Well, Friday was a big day for oil, and not a great day for the U.S. economy. Oil prices surged for the second straight day, with the July light crude contract closing at $138.54, beating the $135.09 record set back on May 22.

To make matters worst, the U.S. Labor Department reported that the unemployment rate rose to 5.5% in May (as compared to 5% in April), for the the biggest monthly jump in more than twenty years. The economy lost 49,000 jobs in May, marking the fifth straight month of job losses. That’s probably why the Dow was down 395 points

Don’t worry, dear readers; I’m not trying to turn this blog into CNBC or Bloomberg; let me translate for you:

The economy sucks.

We all know that most numbers released by the government are doctored, so if even the government is admitting to a big bump in unemployment, the economy is in very bad shape. Obviously the higher unemployment numbers won’t help the foreclosure mess either; more people will continue to lose their homes.

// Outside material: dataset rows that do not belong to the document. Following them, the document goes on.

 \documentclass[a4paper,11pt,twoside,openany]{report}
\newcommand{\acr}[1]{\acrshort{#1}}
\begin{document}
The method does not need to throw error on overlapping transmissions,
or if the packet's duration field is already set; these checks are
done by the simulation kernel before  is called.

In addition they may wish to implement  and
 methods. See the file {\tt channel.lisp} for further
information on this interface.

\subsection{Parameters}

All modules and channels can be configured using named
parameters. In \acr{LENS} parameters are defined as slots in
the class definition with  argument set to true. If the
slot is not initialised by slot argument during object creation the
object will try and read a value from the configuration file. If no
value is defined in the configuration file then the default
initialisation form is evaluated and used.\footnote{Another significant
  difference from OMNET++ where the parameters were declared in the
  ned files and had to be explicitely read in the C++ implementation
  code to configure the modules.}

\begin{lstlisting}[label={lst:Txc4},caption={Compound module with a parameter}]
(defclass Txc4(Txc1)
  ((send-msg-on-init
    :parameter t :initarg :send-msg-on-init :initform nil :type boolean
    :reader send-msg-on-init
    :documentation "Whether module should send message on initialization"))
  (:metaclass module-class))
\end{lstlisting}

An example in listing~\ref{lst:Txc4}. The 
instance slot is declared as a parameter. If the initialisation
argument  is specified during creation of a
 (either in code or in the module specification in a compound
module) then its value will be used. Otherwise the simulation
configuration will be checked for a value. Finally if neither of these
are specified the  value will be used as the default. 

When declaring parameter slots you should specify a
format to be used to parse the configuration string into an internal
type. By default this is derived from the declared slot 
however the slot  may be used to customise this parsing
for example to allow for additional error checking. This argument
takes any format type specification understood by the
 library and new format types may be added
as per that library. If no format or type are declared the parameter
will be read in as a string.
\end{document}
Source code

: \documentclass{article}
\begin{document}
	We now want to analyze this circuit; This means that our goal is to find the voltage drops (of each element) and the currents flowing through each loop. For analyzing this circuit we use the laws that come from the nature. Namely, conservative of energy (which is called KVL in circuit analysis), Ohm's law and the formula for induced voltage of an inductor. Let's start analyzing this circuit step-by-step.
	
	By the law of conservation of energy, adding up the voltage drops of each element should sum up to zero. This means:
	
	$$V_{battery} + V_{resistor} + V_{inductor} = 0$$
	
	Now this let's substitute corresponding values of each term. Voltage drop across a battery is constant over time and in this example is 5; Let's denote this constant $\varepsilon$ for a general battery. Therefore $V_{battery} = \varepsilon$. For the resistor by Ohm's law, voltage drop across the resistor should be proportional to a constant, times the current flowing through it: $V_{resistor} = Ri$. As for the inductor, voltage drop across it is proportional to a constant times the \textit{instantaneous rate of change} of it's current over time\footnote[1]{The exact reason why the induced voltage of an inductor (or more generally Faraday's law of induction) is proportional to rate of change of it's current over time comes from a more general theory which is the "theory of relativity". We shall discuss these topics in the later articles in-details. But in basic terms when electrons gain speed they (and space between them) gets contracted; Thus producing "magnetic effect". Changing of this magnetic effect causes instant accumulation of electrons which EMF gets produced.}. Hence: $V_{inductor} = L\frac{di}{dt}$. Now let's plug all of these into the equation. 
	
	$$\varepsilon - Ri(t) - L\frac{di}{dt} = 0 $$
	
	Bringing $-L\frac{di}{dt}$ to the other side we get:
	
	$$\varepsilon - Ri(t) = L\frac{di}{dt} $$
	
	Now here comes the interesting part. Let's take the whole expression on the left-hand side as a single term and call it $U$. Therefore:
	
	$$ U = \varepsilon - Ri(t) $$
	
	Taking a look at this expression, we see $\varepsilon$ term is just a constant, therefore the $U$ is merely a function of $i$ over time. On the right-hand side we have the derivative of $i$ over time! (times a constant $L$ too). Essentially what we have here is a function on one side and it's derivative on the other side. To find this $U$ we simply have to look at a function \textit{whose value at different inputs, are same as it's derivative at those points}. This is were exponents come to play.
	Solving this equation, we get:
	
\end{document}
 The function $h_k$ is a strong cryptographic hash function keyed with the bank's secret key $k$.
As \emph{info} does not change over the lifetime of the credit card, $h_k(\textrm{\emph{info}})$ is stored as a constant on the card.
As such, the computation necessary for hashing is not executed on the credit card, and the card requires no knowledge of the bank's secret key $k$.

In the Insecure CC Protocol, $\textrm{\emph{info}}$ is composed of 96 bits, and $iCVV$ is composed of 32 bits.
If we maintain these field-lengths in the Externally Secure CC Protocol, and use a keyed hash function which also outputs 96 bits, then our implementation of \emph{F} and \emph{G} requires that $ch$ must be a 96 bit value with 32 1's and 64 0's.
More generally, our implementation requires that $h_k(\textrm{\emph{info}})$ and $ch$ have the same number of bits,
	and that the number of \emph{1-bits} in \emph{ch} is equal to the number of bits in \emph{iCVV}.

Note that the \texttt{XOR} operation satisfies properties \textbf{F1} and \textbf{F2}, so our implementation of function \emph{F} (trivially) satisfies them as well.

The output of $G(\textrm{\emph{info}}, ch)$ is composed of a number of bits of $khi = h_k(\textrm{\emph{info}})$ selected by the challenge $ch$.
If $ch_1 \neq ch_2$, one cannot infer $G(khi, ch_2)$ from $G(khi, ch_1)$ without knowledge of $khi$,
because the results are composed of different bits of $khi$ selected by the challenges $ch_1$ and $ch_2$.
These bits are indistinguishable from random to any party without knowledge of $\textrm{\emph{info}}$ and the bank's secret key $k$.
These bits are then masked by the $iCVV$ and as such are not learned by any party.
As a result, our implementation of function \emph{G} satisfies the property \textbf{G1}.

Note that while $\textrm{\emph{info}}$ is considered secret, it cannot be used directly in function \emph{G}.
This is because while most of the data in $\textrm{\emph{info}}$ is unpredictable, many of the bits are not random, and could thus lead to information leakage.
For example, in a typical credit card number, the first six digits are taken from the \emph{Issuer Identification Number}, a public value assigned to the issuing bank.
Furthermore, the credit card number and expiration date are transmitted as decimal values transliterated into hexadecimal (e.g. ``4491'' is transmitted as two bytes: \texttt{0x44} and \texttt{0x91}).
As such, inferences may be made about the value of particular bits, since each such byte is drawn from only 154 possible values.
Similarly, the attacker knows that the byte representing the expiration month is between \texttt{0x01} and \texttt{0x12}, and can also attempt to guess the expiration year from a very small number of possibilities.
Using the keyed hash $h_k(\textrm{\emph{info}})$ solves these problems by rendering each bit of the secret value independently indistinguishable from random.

Even poor old Ed McMahon is suffering through a house foreclosure.

I love this quote from Ed: “Well, if you spend more money than you make, you know what happens.”

And that’s the point, really. For many years we have been spending more than we make, and now the rooster is coming home to roost. The U.S. government has been running massive deficits, and they’ve financed them by printing money. As a result, no-one wants to hold dollars, so the dollar is tanking, which long term will kill the U.S. economy.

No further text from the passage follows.